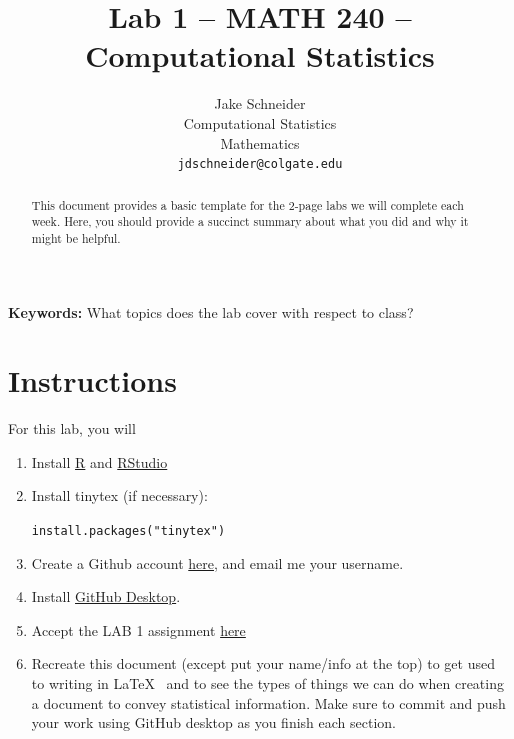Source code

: \documentclass{article}\usepackage[]{graphicx}\usepackage[]{xcolor}
\begin{document}
\vspace{-1in}
\title{Lab 1 -- MATH 240 -- Computational Statistics}

\author{
  Jake Schneider \\
  Computational Statistics  \\
  Mathematics  \\
  {\tt jdschneider@colgate.edu}
}

\date{}

\maketitle

\begin{multicols}{2}
\begin{abstract}
This document provides a basic template for the 2-page labs we will complete each week. Here, you should provide a succinct summary about what you did and why it might be helpful.
\end{abstract}

\textbf{Keywords:} What topics does the lab cover with respect to class?

\section{Instructions}
For this lab, you will 

\begin{enumerate}[1.]\itemsep0em
\item Install \href{https://cran.rstudio.com}{R} and \href{https://posit.co/download/rstudio-desktop/}{RStudio}
\item Install tinytex (if necessary):

{\tt{install.packages("tinytex")}}
\item Create a Github account \href{https://github.com/}{here}, and email me your username.
\item Install \href{https://github.com/apps/desktop}{GitHub Desktop}.
\item Accept the LAB 1 assignment \href{https://classroom.github.com/assignment-invitations/49ec7c38806e92bfef8bf3094b9b11d3}{here}
\item Recreate this document (except put your name/info at the top) to get used to writing in \LaTeX~ and to see the types of things we can do when creating a document to convey statistical information. Make sure to commit and push your work using GitHub desktop as you finish each section.
\end{enumerate}


\end{multicols}
\end{document}
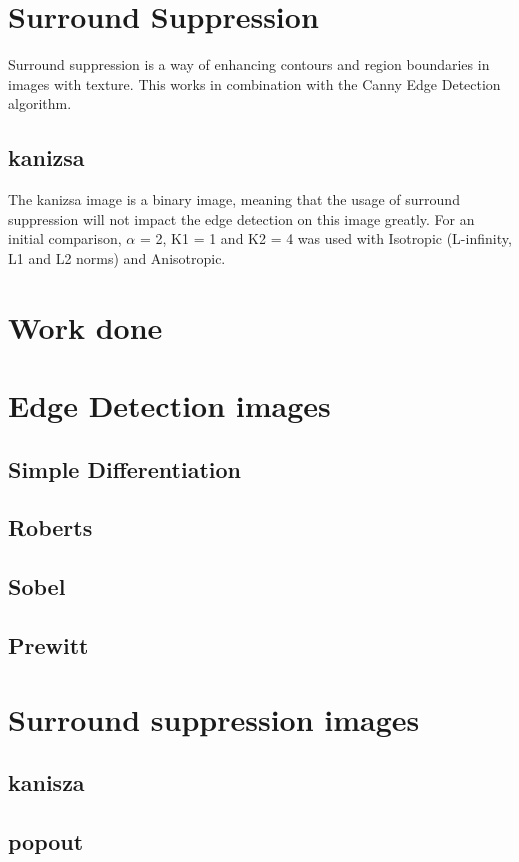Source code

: \documentclass[10pt,a4paper]{article}
\begin{document}
\section{Surround Suppression}
Surround suppression is a way of enhancing contours and region boundaries in images with texture. This works in combination with the Canny Edge Detection algorithm.

\subsection{kanizsa}
The kanizsa image is a binary image, meaning that the usage of surround suppression will not impact the edge detection on this image greatly.
For an initial comparison, $\alpha$ = 2, K1 = 1 and K2 = 4 was used with Isotropic (L-infinity, L1 and L2 norms) and Anisotropic.

\section{Work done}

\section{Edge Detection images}
\subsection{Simple Differentiation}


\subsection{Roberts}


\subsection{Sobel}


\subsection{Prewitt}


\section{Surround suppression images}
\subsection{kanisza}




\subsection{popout}


\end{document}
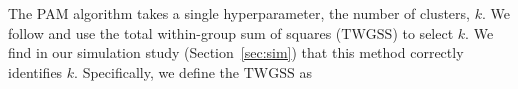 \documentclass[12pt,compact]{article}
\newcommand{\JSGa}{\mathop{\mathrm{JS}^{\mathrm{G}_{\lambda}}}\nolimits}
\begin{document}

The PAM algorithm takes a single hyperparameter, the number of clusters, $k$.
We follow \citet{Thorndike1953-ie} and use the total within-group sum of squares ($\mathrm{TWGSS}$) to select $k$.
We find in our simulation study (Section~\ref{sec:sim}) that this method correctly identifies $k$. %
Specifically, we define the $\mathrm{TWGSS}$ as
\end{document}

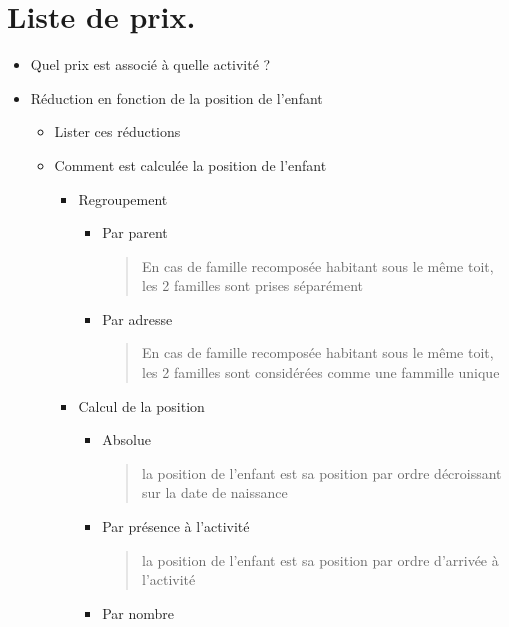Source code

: \documentclass[letterpaper,10pt,english]{sphinxmanual}
\begin{document}
\section{Liste de prix.}
\label{checklist:liste-de-prix}\begin{itemize}
\item {} 
Quel prix est associé à quelle activité ?

\item {} 
Réduction en fonction de la position de l'enfant
\begin{itemize}
\item {} 
Lister ces réductions

\item {} 
Comment est calculée la position de l'enfant
\begin{itemize}
\item {} 
Regroupement
\begin{itemize}
\item {} 
Par parent
\begin{quote}

En cas de famille recomposée habitant sous le même toit, les 2 familles sont prises séparément
\end{quote}

\item {} 
Par adresse
\begin{quote}

En cas de famille recomposée habitant sous le même toit, les 2 familles sont considérées comme une fammille unique
\end{quote}

\end{itemize}

\item {} 
Calcul de la position
\begin{itemize}
\item {} 
Absolue
\begin{quote}

la position de l'enfant est sa position par ordre décroissant sur la date de naissance
\end{quote}

\item {} 
Par présence à l'activité
\begin{quote}

la position de l'enfant est sa position par ordre d'arrivée à l'activité
\end{quote}

\item {} 
Par nombre
\begin{quote}


\end{quote}
\end{itemize}
\end{itemize}
\end{itemize}
\end{itemize}
\end{document}
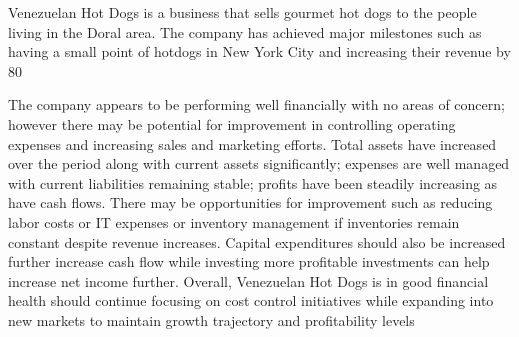  

Venezuelan Hot Dogs is a business that sells gourmet hot dogs to the people living in the Doral area. The company has achieved major milestones such as having a small point of hotdogs in New York City and increasing their revenue by 80%

The company appears to be performing well financially with no areas of concern; however there may be potential for improvement in controlling operating expenses and increasing sales and marketing efforts. Total assets have increased over the period along with current assets significantly; expenses are well managed with current liabilities remaining stable; profits have been steadily increasing as have cash flows. There may be opportunities for improvement such as reducing labor costs or IT expenses or inventory management if inventories remain constant despite revenue increases. Capital expenditures should also be increased further increase cash flow while investing more profitable investments can help increase net income further. Overall, Venezuelan Hot Dogs is in good financial health should continue focusing on cost control initiatives while expanding into new markets to maintain growth trajectory and profitability levels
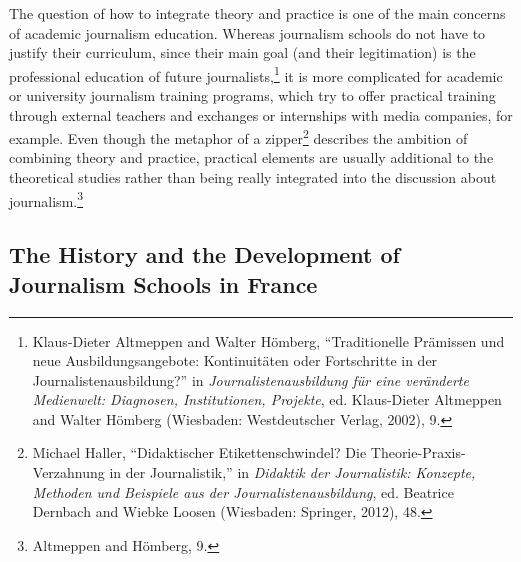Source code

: \documentclass{tufte-handout}
\begin{document}
The question of how to integrate theory and practice is one of the main
concerns of academic journalism education. Whereas journalism schools do
not have to justify their curriculum, since their main goal (and their
legitimation) is the professional education of future
journalists,\footnote{Klaus-Dieter Altmeppen and Walter Hömberg,
  ``Traditionelle Prämissen und neue Ausbildungsangebote: Kontinuitäten
  oder Fortschritte in der Journalistenausbildung?'' in
  \emph{Journalistenausbildung für eine veränderte Medienwelt:
  Diagnosen, Institutionen, Projekte}, ed. Klaus-Dieter Altmeppen and
  Walter Hömberg (Wiesbaden: Westdeutscher Verlag, 2002), 9.} it is more
complicated for academic or university journalism training programs,
which try to offer practical training through external teachers and
exchanges or internships with media companies, for example. Even though
the metaphor of a zipper\footnote{Michael Haller, ``Didaktischer
  Etikettenschwindel? Die Theorie-Praxis-Verzahnung in der
  Journalistik,'' in \emph{Didaktik der Journalistik: Konzepte, Methoden
  und Beispiele aus der Journalistenausbildung}, ed. Beatrice Dernbach
  and Wiebke Loosen (Wiesbaden: Springer, 2012), 48.} describes the
ambition of combining theory and practice, practical elements are
usually additional to the theoretical studies rather than being really
integrated into the discussion about journalism.\footnote{Altmeppen and
  Hömberg, 9.}

\hypertarget{the-history-and-the-development-of-journalism-schools-in-france}{%
\subsection{The History and the Development of
Journalism Schools in
France}\label{the-history-and-the-development-of-journalism-schools-in-france}}
\end{document}
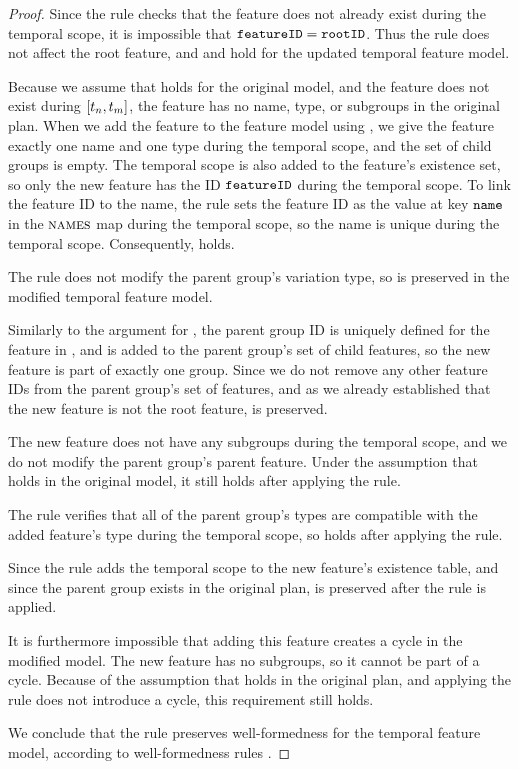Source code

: \begin{proof}
Since the rule checks that the feature does not already exist during the temporal scope, it is impossible that $\texttt{featureID} = \texttt{rootID}$. Thus the rule does not affect the root feature, and  and  hold for the updated temporal feature model.

Because we assume that  holds for the original model, and the feature does not exist during $\interval{t_n}{t_m}$, the feature has no name, type, or subgroups in the original plan. When we add the feature to the feature model using , we give the feature exactly one name and one type during the temporal scope, and the set of child groups is empty. The temporal scope is also added to the feature's existence set, so only the new feature has the ID $\texttt{featureID}$ during the temporal scope. To link the feature ID to the name, the rule sets the feature ID as the value at key $\texttt{name}$ in the $\textsc{names}{}$ map during the temporal scope, so the name is unique during the temporal scope.
Consequently,  holds.

The rule does not modify the parent group's variation type, so  is preserved in the modified temporal feature model.

Similarly to the argument for , the parent group ID is uniquely defined for the feature in , and  is added to the parent group's set of child features, so the new feature is part of exactly one group. Since we do not remove any other feature IDs from the parent group's set of features, and as we already established that the new feature is not the root feature,  is preserved.

The new feature does not have any subgroups during the temporal scope, and we do not modify the parent group's parent feature. Under the assumption that  holds in the original model, it still holds after applying the  rule.

The rule verifies that all of the parent group's types are compatible with the added feature's type during the temporal scope, so  holds after applying the rule.

Since the rule adds the temporal scope to the new feature's existence table, and since the parent group exists in the original plan,  is preserved after the rule is applied.

It is furthermore impossible that adding this feature creates a cycle in the modified model. The new feature has no subgroups, so it cannot be part of a cycle. Because of the assumption that  holds in the original plan, and applying the rule does not introduce a cycle, this requirement still holds. 

We conclude that the  rule preserves well-formedness for the temporal feature model, according to well-formedness rules .
\end{proof}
____
Across the records, count each line that holds the string "enumerate". Respond with the number only.

**Finished task**
2